The striker avoids defenders much better than he does controversy. Hovering near the far post, unseen by England's back line, Balotelli directed a parabolic cross off his mohawk and into the net early in the second half, and Italy withstood the 11th-hour scratch of its venerable goalkeeper to upend England, 2-1, in a World Cup Group D opening game Saturday.
Gianluigi Buffon's twisted ankle, labeled before Saturday as slight by hopeful and/or obfuscating Coach Cesare Prandelli, proved serious enough to sit a player identified by a reputable international soccer society as the globe's supreme keeper of this century. As a veteran of 140 international matches, Buffon, 36, has more caps than a haberdashery. The ravages of age have yet to chip away, and he is a steadying hand on a team sometimes distracted by Balotelli's bouts of immaturity.
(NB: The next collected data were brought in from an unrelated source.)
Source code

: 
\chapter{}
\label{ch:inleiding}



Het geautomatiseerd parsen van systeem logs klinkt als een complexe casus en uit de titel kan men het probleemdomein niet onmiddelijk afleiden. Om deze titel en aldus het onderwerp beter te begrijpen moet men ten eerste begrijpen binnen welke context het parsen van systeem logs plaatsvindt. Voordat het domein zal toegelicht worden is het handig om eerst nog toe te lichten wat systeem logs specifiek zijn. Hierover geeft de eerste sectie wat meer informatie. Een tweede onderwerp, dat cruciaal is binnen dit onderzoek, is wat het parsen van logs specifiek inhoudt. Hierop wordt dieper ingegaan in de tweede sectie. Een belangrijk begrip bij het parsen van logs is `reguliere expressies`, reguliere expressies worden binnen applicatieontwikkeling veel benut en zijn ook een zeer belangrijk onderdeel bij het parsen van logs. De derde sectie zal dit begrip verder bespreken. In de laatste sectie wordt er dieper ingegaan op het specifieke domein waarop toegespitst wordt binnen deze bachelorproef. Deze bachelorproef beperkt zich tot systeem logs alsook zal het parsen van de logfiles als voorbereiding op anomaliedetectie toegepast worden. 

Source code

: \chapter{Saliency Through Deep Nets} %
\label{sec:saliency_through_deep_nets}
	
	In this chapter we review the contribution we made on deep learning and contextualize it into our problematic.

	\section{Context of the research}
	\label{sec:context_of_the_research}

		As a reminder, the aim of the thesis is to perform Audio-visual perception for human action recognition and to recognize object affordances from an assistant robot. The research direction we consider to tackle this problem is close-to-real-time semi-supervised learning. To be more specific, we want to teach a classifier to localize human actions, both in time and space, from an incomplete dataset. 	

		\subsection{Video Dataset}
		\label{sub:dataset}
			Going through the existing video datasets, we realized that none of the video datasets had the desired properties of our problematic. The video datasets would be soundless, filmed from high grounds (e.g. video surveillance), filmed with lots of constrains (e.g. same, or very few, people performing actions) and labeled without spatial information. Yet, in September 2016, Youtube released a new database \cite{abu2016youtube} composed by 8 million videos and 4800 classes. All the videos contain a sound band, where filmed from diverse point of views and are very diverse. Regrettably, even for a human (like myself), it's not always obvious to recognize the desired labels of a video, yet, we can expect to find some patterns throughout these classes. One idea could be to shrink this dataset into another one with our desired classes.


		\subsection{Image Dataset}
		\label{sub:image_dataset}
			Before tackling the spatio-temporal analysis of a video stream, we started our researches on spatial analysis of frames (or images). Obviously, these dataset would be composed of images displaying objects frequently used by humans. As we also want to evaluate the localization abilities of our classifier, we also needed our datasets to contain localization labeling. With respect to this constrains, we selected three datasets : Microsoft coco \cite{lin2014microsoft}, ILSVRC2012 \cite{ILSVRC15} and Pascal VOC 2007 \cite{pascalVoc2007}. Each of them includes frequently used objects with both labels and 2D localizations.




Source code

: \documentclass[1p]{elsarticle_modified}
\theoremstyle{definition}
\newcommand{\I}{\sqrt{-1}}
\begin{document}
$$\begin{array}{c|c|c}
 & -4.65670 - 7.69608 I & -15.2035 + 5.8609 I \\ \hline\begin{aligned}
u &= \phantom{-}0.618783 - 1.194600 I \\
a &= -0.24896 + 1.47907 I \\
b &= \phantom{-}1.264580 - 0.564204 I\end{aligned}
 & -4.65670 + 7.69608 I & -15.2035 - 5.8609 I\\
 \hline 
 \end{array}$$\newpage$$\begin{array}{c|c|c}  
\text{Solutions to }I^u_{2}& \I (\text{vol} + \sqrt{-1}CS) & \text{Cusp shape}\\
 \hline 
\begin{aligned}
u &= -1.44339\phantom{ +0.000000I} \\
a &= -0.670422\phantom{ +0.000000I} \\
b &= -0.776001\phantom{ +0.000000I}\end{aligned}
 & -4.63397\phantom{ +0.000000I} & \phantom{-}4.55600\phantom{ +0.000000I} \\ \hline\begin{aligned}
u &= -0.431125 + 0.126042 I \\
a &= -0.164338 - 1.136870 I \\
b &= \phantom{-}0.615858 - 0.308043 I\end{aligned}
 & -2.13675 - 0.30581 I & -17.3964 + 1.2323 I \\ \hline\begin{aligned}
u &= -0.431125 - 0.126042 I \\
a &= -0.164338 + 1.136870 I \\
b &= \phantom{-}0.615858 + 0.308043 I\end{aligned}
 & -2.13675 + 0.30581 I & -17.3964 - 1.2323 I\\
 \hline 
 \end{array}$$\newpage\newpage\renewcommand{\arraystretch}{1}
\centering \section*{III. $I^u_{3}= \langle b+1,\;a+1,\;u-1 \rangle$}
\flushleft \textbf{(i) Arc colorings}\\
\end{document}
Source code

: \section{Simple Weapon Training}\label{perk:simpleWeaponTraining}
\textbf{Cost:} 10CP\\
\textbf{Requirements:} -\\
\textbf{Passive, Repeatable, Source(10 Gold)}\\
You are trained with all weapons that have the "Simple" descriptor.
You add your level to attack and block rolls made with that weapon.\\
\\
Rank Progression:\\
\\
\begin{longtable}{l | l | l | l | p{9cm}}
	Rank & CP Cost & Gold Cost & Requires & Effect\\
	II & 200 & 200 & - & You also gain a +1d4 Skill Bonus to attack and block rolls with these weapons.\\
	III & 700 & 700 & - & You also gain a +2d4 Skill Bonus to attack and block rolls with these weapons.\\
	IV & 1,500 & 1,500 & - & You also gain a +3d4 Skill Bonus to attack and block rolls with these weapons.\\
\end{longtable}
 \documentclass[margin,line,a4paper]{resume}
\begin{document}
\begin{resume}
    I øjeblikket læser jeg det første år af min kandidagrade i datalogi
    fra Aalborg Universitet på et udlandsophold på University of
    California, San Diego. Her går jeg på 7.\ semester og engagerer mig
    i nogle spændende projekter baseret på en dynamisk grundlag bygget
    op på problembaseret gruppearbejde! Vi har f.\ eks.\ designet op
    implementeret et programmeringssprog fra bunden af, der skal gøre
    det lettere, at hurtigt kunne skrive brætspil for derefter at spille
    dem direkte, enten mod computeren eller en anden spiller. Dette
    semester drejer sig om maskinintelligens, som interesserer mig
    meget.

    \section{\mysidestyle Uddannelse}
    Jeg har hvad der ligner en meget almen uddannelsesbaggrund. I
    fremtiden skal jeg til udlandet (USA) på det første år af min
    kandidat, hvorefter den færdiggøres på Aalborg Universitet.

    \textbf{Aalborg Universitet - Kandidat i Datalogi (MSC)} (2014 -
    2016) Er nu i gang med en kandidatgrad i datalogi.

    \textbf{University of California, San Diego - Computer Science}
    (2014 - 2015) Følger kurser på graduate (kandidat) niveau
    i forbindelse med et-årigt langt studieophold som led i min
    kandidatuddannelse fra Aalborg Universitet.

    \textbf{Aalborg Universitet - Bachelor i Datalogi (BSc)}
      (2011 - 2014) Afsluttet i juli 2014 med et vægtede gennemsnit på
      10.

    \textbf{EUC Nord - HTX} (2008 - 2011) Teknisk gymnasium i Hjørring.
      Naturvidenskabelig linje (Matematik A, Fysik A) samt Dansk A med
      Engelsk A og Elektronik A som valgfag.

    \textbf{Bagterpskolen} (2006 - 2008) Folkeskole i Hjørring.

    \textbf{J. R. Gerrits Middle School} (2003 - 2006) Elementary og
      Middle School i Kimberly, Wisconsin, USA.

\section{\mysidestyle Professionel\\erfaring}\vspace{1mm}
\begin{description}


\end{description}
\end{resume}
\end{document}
Buffon's stand-in, the promising Salvatore Sirigu, had partaken in only one meaningful game with the national team. Though England unloaded 18 shots, only five were on goal, and Sirigu was required to make just one demanding save.
Balotelli's celebrity counterpart, Wayne Rooney of England, served an exquisite pass for a tap-in goal to Daniel Sturridge, but the prolific scorer in non-World Cup settings remained without a point through nine career Cup matches. Rooney missed three tries, one of which looked like a sure thing upon leaving his foot.
The Brits were bumped around in the box, and a certain Japanese referee might have awarded them at least one penalty kick. But Holland's Bjorn Kuipers let them play all day at both ends.
Balotelli casually blooped in a first-half shot that was cleared off the line at the last gasp by a leaping defender. Super Mario's tiebreaking score was described by ESPN announcer Ian Darke as "so easy, like shelling peas."